Bob and Gregg Vanourek, the father-son co-authors of Triple Crown Leadership: Building Excellent, Ethical and Enduring Organizations, list 20 "trust busters." Some of my favorites:
- Corner cutting to get results
- Disrespectful behavior
- Responsibility without authority
- Tolerating toxic behavior
In his conclusion, Robert Easton, a senior managing director at Accenture, suggests that most of the dialogue in today's world is about the trust deficit or distrust. Instead, Easton argues that we need to think more constructively about "positive trust" − a force for helping people, corporations and societies to thrive:
- "We must encourage leaders to view trust as more than just an instrument to improve corporate profit and organizational accomplishments to one of fundamentally increasing the total positively of the organization."
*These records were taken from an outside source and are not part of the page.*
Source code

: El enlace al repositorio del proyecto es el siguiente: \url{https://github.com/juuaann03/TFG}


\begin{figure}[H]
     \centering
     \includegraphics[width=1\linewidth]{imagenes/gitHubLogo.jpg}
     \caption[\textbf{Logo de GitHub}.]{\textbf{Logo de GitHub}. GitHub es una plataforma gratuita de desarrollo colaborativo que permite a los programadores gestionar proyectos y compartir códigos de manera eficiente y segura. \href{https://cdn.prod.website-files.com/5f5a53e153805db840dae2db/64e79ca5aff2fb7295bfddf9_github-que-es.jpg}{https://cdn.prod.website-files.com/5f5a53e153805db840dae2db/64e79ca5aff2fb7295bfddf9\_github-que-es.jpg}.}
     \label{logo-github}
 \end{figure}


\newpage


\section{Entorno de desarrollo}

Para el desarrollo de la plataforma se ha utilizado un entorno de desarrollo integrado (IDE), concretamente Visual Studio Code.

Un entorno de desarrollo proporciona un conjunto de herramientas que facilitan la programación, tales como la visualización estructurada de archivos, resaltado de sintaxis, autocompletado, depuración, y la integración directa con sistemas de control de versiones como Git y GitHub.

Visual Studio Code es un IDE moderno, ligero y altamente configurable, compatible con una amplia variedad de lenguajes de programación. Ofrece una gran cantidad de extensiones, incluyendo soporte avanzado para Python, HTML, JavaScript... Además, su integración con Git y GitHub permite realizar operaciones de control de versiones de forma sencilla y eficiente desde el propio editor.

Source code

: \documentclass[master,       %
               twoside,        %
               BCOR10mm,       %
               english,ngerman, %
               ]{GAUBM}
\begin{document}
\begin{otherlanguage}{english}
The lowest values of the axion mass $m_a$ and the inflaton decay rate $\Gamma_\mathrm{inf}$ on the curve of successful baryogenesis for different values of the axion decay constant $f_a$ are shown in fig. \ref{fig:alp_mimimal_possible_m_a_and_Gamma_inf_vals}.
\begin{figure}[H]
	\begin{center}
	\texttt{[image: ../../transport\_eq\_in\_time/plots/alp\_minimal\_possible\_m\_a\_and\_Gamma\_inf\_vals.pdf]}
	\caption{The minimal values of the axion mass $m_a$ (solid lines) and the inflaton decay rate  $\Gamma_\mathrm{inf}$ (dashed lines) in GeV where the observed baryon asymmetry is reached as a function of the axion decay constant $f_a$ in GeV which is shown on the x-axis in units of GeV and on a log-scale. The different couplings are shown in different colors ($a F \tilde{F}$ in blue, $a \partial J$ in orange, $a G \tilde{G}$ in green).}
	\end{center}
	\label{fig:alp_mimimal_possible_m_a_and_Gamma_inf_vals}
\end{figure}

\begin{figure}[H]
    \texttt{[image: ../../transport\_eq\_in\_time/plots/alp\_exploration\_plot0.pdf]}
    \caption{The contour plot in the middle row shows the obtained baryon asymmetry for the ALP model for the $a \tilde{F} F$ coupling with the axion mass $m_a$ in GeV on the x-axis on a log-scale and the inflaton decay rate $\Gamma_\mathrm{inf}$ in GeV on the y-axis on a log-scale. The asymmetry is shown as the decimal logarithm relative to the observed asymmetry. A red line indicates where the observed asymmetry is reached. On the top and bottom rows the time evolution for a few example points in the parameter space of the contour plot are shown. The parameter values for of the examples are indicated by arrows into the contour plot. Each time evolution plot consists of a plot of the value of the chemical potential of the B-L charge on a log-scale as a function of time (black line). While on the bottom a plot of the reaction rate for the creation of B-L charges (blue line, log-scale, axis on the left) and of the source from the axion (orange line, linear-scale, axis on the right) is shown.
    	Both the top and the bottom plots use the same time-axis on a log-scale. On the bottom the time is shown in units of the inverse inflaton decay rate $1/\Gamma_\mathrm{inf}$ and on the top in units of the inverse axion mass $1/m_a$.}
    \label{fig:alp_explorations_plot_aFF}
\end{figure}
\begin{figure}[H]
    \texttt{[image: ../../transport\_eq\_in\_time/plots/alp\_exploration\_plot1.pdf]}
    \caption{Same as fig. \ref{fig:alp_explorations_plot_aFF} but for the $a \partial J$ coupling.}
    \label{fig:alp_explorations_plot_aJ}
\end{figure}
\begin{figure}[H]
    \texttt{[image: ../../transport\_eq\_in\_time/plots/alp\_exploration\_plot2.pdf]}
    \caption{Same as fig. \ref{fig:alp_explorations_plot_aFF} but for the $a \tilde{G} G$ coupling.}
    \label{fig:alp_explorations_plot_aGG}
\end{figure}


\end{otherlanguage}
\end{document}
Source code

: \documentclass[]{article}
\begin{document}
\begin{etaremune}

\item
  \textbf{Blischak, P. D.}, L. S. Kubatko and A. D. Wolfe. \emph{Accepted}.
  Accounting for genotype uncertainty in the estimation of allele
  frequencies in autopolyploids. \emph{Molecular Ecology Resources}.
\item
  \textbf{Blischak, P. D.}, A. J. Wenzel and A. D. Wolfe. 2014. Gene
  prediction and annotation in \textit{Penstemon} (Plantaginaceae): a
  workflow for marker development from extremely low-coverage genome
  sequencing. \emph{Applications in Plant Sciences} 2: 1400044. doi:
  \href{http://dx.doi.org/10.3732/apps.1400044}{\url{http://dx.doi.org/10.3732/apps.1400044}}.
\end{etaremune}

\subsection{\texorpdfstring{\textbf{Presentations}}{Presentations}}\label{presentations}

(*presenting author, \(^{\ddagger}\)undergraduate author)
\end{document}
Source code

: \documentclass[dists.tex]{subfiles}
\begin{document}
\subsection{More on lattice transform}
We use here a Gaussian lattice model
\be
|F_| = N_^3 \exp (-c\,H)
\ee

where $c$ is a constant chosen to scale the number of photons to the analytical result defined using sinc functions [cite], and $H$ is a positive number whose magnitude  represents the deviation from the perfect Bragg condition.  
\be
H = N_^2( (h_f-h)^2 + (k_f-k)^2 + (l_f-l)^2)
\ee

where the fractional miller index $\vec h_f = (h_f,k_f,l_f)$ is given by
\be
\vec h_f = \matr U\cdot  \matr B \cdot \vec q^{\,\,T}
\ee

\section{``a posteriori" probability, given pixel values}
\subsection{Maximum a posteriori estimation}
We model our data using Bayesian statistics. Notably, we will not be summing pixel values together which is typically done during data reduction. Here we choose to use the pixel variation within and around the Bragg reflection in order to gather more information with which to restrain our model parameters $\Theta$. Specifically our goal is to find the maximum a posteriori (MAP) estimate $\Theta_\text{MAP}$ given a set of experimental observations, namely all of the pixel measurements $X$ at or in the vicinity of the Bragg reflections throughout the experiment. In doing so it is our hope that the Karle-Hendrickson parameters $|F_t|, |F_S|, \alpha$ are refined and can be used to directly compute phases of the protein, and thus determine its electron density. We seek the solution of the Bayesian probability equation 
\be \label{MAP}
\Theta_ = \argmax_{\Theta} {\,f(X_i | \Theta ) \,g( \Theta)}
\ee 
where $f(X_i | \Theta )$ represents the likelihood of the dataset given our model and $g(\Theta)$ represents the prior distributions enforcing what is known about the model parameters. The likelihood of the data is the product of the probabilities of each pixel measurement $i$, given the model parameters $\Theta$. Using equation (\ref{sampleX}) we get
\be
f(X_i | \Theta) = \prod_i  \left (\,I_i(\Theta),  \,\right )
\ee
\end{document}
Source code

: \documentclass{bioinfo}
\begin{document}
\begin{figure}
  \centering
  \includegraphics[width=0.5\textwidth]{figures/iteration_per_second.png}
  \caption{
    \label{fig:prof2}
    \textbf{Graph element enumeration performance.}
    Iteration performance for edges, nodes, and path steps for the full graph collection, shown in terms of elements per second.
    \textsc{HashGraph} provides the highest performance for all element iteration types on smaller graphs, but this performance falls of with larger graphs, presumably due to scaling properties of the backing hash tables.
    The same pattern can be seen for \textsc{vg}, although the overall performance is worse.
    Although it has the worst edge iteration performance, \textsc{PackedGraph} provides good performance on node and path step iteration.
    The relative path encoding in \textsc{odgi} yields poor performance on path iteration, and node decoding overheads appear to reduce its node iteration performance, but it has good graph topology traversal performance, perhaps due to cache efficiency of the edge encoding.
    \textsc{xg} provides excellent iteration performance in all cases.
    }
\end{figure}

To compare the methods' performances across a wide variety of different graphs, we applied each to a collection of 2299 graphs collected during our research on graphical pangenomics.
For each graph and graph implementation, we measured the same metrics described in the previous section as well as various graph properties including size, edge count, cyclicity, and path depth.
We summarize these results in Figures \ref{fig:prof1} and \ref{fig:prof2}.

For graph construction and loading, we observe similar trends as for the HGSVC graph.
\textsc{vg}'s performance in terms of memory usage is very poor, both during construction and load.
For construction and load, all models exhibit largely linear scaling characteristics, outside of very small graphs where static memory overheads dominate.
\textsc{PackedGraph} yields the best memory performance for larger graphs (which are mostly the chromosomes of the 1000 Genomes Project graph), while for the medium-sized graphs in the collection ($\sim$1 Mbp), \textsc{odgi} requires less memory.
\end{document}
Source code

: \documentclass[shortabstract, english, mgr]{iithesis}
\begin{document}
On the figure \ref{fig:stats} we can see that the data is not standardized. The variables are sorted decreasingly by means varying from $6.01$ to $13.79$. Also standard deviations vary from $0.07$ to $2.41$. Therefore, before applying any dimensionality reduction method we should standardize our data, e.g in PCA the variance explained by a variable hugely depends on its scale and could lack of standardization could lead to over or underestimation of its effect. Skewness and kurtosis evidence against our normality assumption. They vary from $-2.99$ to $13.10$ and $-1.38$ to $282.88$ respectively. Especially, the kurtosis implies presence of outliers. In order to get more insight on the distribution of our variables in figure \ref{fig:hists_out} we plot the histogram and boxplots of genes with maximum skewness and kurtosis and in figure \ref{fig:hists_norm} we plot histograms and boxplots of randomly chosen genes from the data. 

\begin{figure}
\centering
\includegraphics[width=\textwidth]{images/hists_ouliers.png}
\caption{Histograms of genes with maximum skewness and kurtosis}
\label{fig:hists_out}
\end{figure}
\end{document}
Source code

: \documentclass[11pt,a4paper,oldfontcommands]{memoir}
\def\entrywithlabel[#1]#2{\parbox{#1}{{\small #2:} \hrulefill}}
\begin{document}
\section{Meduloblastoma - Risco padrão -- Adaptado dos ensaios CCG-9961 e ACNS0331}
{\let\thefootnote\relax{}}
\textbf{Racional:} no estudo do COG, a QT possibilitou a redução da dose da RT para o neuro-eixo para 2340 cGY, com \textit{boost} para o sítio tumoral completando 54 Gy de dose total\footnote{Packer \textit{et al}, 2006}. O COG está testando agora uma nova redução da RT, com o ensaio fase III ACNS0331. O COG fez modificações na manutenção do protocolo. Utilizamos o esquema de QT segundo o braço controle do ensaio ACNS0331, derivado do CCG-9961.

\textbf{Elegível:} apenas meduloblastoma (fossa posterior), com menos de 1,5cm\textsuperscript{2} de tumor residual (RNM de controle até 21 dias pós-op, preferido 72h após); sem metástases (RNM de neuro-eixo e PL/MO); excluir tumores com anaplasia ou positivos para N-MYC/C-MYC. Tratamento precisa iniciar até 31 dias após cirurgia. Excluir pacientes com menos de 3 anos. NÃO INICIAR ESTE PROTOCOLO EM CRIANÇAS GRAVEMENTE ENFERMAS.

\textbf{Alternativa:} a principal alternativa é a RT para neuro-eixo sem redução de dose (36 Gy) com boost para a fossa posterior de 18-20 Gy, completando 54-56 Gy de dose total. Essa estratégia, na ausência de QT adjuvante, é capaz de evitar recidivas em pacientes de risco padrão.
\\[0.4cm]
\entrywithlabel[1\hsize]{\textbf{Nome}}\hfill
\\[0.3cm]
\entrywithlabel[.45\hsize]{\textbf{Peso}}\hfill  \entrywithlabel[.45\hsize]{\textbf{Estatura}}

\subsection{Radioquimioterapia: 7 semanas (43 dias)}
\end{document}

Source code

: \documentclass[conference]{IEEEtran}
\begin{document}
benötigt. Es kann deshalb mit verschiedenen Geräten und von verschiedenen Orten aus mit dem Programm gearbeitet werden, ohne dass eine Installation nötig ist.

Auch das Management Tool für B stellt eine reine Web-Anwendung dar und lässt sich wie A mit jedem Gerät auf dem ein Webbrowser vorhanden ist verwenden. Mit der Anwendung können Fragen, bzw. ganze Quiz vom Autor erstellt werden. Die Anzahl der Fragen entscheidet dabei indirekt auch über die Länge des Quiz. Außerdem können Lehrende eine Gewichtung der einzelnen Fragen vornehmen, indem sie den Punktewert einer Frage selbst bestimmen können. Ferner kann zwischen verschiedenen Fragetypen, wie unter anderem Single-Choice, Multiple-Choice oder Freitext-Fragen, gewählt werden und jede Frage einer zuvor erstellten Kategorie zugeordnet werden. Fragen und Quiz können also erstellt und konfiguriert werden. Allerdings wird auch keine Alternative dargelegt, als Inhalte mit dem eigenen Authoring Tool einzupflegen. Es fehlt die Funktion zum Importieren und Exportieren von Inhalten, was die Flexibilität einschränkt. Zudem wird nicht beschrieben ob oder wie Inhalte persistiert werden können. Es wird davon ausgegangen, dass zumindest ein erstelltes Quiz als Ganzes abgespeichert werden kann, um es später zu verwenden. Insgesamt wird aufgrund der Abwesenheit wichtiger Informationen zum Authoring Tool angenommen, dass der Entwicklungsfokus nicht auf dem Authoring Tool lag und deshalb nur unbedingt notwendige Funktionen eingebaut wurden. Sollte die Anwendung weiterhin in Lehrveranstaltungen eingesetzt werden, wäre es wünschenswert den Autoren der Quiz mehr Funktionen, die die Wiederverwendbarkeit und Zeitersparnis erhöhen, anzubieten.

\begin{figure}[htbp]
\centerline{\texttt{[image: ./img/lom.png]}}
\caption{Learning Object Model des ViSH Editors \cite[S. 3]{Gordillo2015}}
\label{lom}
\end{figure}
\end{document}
I highly recommend this concise, thoughtful and well-organized compilation of essays on this important topic. Those of us who practice corporate social responsibility and those who advocate on its importance will find much to learn from the many experts contained in Trust Inc.
What do you think about trust? We would love to hear your comments and questions. Please write us by clicking here. Alternatively, you can follow me on Twitter at @timmcclimon and comment there. Thanks for reading and sharing this with friends and colleagues.
P.S. Did you know it is estimated that the percentage of a company's value attributed to intangibles (like trust) has increased from just over 30 percent in the 1950s to approximately 62 percent today? Interbrand's 2011 survey lists the total value of the top 100 global brands at $1.25 trillion, with Coca-Cola valued at $72 billion alone.